··· Material shown ···
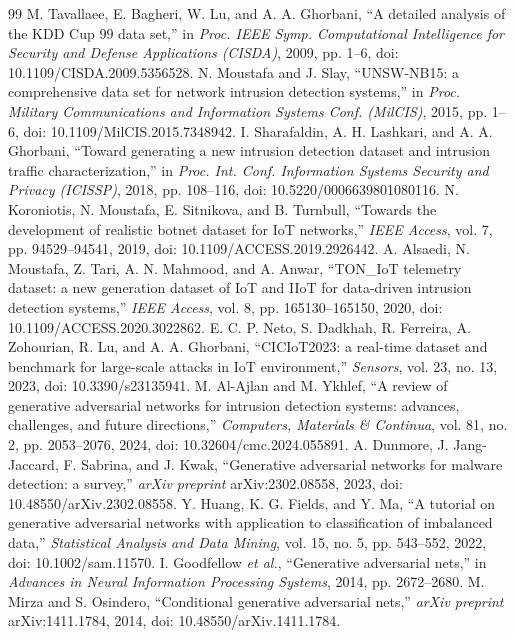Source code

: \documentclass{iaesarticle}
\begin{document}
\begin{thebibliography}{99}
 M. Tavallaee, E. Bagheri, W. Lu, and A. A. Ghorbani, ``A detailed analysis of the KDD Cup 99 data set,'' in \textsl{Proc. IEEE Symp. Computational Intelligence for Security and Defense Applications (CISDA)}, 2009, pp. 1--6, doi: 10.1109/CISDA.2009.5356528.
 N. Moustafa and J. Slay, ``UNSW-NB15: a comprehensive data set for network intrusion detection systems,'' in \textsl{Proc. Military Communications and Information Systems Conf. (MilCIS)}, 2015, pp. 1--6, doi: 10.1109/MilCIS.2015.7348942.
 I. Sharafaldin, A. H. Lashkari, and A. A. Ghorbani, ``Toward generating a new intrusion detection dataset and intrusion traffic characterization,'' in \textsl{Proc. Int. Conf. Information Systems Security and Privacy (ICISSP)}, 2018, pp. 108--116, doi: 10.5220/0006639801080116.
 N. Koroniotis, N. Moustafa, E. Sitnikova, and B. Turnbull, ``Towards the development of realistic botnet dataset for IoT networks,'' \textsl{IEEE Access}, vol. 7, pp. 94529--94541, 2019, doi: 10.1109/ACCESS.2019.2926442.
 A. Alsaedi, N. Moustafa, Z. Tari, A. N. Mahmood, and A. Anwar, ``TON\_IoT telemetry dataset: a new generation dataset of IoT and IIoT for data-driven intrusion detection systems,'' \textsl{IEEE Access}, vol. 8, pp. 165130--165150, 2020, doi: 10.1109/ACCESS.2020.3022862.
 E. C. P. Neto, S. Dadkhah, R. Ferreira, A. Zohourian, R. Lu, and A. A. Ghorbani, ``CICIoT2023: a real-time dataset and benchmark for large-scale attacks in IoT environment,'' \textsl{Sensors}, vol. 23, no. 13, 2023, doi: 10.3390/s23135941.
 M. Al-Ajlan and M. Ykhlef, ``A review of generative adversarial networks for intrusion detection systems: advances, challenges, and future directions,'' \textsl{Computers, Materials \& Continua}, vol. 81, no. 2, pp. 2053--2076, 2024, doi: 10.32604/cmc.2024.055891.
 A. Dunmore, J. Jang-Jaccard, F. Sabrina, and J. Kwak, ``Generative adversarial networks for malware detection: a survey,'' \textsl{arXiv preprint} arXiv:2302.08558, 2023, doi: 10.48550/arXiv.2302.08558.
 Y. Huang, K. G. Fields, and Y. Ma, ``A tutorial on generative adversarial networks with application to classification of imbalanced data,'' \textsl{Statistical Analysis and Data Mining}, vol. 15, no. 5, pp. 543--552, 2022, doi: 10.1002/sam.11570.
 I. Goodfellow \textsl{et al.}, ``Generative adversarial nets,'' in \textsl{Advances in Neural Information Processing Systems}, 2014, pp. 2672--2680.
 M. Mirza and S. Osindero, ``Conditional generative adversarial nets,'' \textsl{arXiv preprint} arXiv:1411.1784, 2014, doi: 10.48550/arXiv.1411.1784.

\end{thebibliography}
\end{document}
···
··· Material shown ···
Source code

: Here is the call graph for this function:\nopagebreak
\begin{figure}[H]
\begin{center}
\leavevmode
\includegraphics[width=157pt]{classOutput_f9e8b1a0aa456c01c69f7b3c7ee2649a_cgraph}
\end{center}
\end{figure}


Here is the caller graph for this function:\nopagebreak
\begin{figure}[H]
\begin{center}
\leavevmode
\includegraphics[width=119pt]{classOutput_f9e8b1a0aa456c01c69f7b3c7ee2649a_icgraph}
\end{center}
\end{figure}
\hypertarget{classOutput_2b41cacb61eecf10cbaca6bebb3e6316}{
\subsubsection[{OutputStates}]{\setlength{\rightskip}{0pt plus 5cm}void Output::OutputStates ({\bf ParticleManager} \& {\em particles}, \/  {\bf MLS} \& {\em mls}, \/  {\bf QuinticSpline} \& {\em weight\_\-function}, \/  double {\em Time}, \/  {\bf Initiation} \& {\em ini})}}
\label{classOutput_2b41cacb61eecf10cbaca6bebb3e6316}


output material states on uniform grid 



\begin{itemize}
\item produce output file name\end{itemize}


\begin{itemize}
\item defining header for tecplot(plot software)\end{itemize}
···
**Problem description:** Where does the word "thebibliography" appear in the records above? Return every line that holds it.

**Solution to this task:**
\begin{thebibliography}{99}
\end{thebibliography}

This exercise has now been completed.